WORK ITEM: Report only the number of lines in this material that include the string "performance".

DATA FOR THIS TASK:
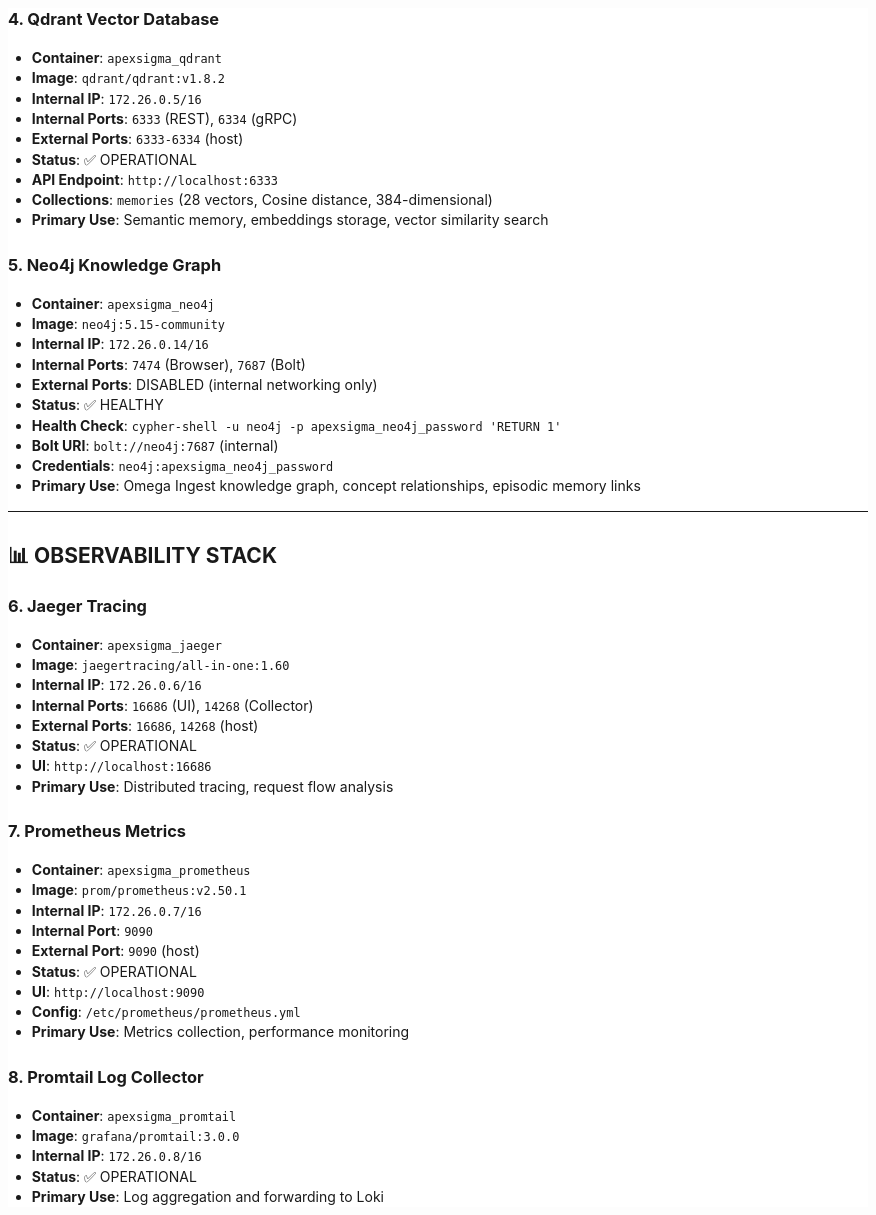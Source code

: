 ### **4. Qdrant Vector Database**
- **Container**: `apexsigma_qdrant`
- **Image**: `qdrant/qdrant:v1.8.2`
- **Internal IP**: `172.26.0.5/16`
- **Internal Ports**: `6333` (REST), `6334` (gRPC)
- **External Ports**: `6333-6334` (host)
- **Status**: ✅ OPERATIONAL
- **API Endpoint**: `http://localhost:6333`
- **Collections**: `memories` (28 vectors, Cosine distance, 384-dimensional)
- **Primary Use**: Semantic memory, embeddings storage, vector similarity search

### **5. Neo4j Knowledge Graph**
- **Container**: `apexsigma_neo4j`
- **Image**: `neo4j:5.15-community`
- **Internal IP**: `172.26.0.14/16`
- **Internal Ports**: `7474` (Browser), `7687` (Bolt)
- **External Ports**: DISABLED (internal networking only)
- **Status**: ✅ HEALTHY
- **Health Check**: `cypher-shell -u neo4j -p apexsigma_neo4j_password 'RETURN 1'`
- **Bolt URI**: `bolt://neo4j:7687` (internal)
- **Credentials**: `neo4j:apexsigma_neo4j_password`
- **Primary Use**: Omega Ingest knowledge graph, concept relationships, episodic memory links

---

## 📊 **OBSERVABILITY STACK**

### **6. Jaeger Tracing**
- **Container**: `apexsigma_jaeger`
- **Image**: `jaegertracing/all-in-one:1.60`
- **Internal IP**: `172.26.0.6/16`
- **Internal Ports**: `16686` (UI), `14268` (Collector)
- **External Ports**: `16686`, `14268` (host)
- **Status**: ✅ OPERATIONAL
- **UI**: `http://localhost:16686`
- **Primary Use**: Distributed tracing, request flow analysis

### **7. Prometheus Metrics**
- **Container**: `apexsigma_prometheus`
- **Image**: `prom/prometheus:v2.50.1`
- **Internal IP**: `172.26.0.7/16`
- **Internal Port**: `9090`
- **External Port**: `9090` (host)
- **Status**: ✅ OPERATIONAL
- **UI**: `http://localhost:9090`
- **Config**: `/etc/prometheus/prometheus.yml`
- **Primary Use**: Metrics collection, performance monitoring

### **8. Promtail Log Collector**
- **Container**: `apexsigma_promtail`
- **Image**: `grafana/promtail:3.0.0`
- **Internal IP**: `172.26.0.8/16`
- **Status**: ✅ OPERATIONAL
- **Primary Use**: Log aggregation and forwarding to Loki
...
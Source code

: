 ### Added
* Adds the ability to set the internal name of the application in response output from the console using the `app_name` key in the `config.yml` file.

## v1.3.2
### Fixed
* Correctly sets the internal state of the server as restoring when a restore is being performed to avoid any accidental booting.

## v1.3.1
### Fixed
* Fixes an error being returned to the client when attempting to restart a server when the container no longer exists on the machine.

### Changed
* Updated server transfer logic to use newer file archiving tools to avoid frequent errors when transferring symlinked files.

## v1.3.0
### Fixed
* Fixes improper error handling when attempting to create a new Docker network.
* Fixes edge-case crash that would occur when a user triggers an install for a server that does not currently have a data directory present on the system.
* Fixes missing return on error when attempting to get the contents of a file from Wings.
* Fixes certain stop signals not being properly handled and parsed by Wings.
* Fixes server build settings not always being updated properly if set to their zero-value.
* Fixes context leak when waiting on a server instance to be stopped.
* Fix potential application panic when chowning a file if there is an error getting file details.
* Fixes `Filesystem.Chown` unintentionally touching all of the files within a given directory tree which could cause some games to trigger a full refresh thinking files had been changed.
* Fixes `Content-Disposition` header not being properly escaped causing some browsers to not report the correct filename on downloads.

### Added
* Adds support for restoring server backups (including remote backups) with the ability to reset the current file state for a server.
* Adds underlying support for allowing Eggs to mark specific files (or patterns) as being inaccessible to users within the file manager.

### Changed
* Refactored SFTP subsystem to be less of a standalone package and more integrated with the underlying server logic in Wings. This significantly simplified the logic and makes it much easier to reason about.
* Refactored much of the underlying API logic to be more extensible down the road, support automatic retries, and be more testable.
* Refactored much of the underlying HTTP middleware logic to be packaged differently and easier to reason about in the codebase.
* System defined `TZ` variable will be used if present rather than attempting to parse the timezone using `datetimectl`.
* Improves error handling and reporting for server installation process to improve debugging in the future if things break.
==
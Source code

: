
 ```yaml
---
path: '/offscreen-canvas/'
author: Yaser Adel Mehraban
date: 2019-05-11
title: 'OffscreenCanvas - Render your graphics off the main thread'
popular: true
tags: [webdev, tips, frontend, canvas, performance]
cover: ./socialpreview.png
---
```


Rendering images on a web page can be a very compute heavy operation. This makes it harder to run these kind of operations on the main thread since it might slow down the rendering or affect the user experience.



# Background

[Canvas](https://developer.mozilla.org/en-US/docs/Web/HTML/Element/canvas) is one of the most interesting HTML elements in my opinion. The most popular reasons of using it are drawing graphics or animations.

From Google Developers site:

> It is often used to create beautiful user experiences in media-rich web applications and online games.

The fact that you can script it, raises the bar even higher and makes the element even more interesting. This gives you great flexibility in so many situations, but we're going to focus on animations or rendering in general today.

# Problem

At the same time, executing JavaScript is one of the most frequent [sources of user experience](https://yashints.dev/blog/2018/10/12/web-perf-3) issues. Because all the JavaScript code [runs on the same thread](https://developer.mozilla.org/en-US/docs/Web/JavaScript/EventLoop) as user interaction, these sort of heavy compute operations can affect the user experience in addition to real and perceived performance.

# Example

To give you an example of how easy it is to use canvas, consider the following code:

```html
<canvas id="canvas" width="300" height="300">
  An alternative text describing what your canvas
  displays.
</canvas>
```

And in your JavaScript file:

FINISHED EXERCISE: 3